Exercise prompt = Give back the whole listing exactly as shown.

>>>

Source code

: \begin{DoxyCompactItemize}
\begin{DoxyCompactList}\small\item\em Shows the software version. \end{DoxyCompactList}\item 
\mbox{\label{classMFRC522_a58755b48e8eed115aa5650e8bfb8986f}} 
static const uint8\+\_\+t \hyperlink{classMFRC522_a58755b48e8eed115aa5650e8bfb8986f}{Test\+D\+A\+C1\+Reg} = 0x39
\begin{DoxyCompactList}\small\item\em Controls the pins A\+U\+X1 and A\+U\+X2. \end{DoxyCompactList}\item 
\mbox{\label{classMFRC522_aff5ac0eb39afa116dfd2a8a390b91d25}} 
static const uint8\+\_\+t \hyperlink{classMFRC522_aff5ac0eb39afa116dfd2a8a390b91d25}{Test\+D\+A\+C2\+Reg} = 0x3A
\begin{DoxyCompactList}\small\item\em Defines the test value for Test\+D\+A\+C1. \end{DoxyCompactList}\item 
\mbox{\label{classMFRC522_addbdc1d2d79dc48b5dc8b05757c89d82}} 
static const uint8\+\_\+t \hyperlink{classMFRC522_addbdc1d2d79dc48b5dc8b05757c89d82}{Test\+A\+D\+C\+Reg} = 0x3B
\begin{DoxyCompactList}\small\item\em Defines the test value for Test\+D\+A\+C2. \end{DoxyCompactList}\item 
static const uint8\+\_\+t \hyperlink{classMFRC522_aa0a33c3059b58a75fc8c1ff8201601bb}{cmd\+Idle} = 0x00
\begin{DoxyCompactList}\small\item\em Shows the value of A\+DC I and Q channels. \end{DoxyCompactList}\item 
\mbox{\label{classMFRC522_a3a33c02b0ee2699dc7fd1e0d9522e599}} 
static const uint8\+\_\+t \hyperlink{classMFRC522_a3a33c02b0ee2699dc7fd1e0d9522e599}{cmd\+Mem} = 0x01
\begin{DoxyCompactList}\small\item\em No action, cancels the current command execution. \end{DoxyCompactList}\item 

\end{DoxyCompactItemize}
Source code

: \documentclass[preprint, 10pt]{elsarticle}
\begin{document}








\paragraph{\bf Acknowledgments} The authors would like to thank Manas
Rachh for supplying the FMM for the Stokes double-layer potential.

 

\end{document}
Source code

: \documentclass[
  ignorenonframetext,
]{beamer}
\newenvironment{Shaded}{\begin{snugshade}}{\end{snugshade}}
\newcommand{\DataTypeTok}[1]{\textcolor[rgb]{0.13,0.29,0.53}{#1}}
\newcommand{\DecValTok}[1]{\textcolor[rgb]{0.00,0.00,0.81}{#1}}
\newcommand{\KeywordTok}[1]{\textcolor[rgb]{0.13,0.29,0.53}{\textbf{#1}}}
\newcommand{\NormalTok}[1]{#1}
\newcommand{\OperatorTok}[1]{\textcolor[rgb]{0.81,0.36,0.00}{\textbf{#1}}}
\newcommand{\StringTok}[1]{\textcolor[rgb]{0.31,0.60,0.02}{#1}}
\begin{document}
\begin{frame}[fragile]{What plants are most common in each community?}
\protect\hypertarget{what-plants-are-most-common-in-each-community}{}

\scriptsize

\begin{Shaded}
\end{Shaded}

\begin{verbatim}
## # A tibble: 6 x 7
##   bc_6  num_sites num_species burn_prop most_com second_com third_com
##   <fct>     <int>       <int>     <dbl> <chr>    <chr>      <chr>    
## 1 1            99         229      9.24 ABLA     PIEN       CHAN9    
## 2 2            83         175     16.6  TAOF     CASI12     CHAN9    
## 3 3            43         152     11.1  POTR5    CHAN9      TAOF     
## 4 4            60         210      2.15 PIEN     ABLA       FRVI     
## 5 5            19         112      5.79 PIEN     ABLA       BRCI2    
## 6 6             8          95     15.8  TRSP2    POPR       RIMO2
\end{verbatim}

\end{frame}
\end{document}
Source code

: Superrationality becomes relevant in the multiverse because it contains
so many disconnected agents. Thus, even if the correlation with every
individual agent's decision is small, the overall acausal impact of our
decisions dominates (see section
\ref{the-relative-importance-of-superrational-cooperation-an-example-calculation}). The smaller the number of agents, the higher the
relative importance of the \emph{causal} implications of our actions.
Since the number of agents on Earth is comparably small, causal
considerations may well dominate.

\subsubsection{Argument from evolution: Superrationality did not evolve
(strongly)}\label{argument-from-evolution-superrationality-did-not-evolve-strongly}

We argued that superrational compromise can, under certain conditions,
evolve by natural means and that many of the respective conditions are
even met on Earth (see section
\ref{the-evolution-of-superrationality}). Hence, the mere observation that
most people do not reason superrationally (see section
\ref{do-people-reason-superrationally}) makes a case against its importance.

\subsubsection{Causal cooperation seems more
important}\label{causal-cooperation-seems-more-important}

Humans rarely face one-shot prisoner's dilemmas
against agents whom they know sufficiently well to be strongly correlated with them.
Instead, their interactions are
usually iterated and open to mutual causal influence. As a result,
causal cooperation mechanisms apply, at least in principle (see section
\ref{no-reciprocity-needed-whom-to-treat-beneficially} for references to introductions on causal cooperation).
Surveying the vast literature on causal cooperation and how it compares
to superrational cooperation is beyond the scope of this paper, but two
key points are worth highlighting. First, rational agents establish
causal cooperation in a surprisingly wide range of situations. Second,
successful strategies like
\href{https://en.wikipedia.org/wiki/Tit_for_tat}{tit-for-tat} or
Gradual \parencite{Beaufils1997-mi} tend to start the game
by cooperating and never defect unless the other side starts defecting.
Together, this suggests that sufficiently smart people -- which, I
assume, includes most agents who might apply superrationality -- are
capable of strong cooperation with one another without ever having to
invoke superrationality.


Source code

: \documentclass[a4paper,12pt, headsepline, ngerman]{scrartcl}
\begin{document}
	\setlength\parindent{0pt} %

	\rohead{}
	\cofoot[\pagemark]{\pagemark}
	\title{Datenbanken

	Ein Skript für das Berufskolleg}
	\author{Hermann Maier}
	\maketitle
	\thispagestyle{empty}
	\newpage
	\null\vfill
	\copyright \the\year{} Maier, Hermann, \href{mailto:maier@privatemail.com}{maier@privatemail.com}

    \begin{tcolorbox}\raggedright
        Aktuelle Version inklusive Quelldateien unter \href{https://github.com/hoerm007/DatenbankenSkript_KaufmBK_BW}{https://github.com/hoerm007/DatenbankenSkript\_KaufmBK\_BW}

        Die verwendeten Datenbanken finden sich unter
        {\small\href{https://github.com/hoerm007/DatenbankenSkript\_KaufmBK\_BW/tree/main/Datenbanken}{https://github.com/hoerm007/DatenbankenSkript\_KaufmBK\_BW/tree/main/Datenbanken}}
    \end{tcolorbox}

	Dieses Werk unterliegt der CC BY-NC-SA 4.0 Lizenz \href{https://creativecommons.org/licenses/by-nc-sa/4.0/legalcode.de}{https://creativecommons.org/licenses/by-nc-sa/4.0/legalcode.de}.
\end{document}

<<<

Exercise solution =
Source code

: \begin{DoxyCompactItemize}
\begin{DoxyCompactList}\small\item\em Shows the software version. \end{DoxyCompactList}\item 
\mbox{\label{classMFRC522_a58755b48e8eed115aa5650e8bfb8986f}} 
static const uint8\+\_\+t \hyperlink{classMFRC522_a58755b48e8eed115aa5650e8bfb8986f}{Test\+D\+A\+C1\+Reg} = 0x39
\begin{DoxyCompactList}\small\item\em Controls the pins A\+U\+X1 and A\+U\+X2. \end{DoxyCompactList}\item 
\mbox{\label{classMFRC522_aff5ac0eb39afa116dfd2a8a390b91d25}} 
static const uint8\+\_\+t \hyperlink{classMFRC522_aff5ac0eb39afa116dfd2a8a390b91d25}{Test\+D\+A\+C2\+Reg} = 0x3A
\begin{DoxyCompactList}\small\item\em Defines the test value for Test\+D\+A\+C1. \end{DoxyCompactList}\item 
\mbox{\label{classMFRC522_addbdc1d2d79dc48b5dc8b05757c89d82}} 
static const uint8\+\_\+t \hyperlink{classMFRC522_addbdc1d2d79dc48b5dc8b05757c89d82}{Test\+A\+D\+C\+Reg} = 0x3B
\begin{DoxyCompactList}\small\item\em Defines the test value for Test\+D\+A\+C2. \end{DoxyCompactList}\item 
static const uint8\+\_\+t \hyperlink{classMFRC522_aa0a33c3059b58a75fc8c1ff8201601bb}{cmd\+Idle} = 0x00
\begin{DoxyCompactList}\small\item\em Shows the value of A\+DC I and Q channels. \end{DoxyCompactList}\item 
\mbox{\label{classMFRC522_a3a33c02b0ee2699dc7fd1e0d9522e599}} 
static const uint8\+\_\+t \hyperlink{classMFRC522_a3a33c02b0ee2699dc7fd1e0d9522e599}{cmd\+Mem} = 0x01
\begin{DoxyCompactList}\small\item\em No action, cancels the current command execution. \end{DoxyCompactList}\item 

\end{DoxyCompactItemize}
Source code

: \documentclass[preprint, 10pt]{elsarticle}
\begin{document}








\paragraph{\bf Acknowledgments} The authors would like to thank Manas
Rachh for supplying the FMM for the Stokes double-layer potential.

 

\end{document}
Source code

: \documentclass[
  ignorenonframetext,
]{beamer}
\newenvironment{Shaded}{\begin{snugshade}}{\end{snugshade}}
\newcommand{\DataTypeTok}[1]{\textcolor[rgb]{0.13,0.29,0.53}{#1}}
\newcommand{\DecValTok}[1]{\textcolor[rgb]{0.00,0.00,0.81}{#1}}
\newcommand{\KeywordTok}[1]{\textcolor[rgb]{0.13,0.29,0.53}{\textbf{#1}}}
\newcommand{\NormalTok}[1]{#1}
\newcommand{\OperatorTok}[1]{\textcolor[rgb]{0.81,0.36,0.00}{\textbf{#1}}}
\newcommand{\StringTok}[1]{\textcolor[rgb]{0.31,0.60,0.02}{#1}}
\begin{document}
\begin{frame}[fragile]{What plants are most common in each community?}
\protect\hypertarget{what-plants-are-most-common-in-each-community}{}

\scriptsize

\begin{Shaded}
\end{Shaded}

\begin{verbatim}
## # A tibble: 6 x 7
##   bc_6  num_sites num_species burn_prop most_com second_com third_com
##   <fct>     <int>       <int>     <dbl> <chr>    <chr>      <chr>    
## 1 1            99         229      9.24 ABLA     PIEN       CHAN9    
## 2 2            83         175     16.6  TAOF     CASI12     CHAN9    
## 3 3            43         152     11.1  POTR5    CHAN9      TAOF     
## 4 4            60         210      2.15 PIEN     ABLA       FRVI     
## 5 5            19         112      5.79 PIEN     ABLA       BRCI2    
## 6 6             8          95     15.8  TRSP2    POPR       RIMO2
\end{verbatim}

\end{frame}
\end{document}
Source code

: Superrationality becomes relevant in the multiverse because it contains
so many disconnected agents. Thus, even if the correlation with every
individual agent's decision is small, the overall acausal impact of our
decisions dominates (see section
\ref{the-relative-importance-of-superrational-cooperation-an-example-calculation}). The smaller the number of agents, the higher the
relative importance of the \emph{causal} implications of our actions.
Since the number of agents on Earth is comparably small, causal
considerations may well dominate.

\subsubsection{Argument from evolution: Superrationality did not evolve
(strongly)}\label{argument-from-evolution-superrationality-did-not-evolve-strongly}

We argued that superrational compromise can, under certain conditions,
evolve by natural means and that many of the respective conditions are
even met on Earth (see section
\ref{the-evolution-of-superrationality}). Hence, the mere observation that
most people do not reason superrationally (see section
\ref{do-people-reason-superrationally}) makes a case against its importance.

\subsubsection{Causal cooperation seems more
important}\label{causal-cooperation-seems-more-important}

Humans rarely face one-shot prisoner's dilemmas
against agents whom they know sufficiently well to be strongly correlated with them.
Instead, their interactions are
usually iterated and open to mutual causal influence. As a result,
causal cooperation mechanisms apply, at least in principle (see section
\ref{no-reciprocity-needed-whom-to-treat-beneficially} for references to introductions on causal cooperation).
Surveying the vast literature on causal cooperation and how it compares
to superrational cooperation is beyond the scope of this paper, but two
key points are worth highlighting. First, rational agents establish
causal cooperation in a surprisingly wide range of situations. Second,
successful strategies like
\href{https://en.wikipedia.org/wiki/Tit_for_tat}{tit-for-tat} or
Gradual \parencite{Beaufils1997-mi} tend to start the game
by cooperating and never defect unless the other side starts defecting.
Together, this suggests that sufficiently smart people -- which, I
assume, includes most agents who might apply superrationality -- are
capable of strong cooperation with one another without ever having to
invoke superrationality.


Source code

: \documentclass[a4paper,12pt, headsepline, ngerman]{scrartcl}
\begin{document}
	\setlength\parindent{0pt} %

	\rohead{}
	\cofoot[\pagemark]{\pagemark}
	\title{Datenbanken

	Ein Skript für das Berufskolleg}
	\author{Hermann Maier}
	\maketitle
	\thispagestyle{empty}
	\newpage
	\null\vfill
	\copyright \the\year{} Maier, Hermann, \href{mailto:maier@privatemail.com}{maier@privatemail.com}

    \begin{tcolorbox}\raggedright
        Aktuelle Version inklusive Quelldateien unter \href{https://github.com/hoerm007/DatenbankenSkript_KaufmBK_BW}{https://github.com/hoerm007/DatenbankenSkript\_KaufmBK\_BW}

        Die verwendeten Datenbanken finden sich unter
        {\small\href{https://github.com/hoerm007/DatenbankenSkript\_KaufmBK\_BW/tree/main/Datenbanken}{https://github.com/hoerm007/DatenbankenSkript\_KaufmBK\_BW/tree/main/Datenbanken}}
    \end{tcolorbox}

	Dieses Werk unterliegt der CC BY-NC-SA 4.0 Lizenz \href{https://creativecommons.org/licenses/by-nc-sa/4.0/legalcode.de}{https://creativecommons.org/licenses/by-nc-sa/4.0/legalcode.de}.
\end{document}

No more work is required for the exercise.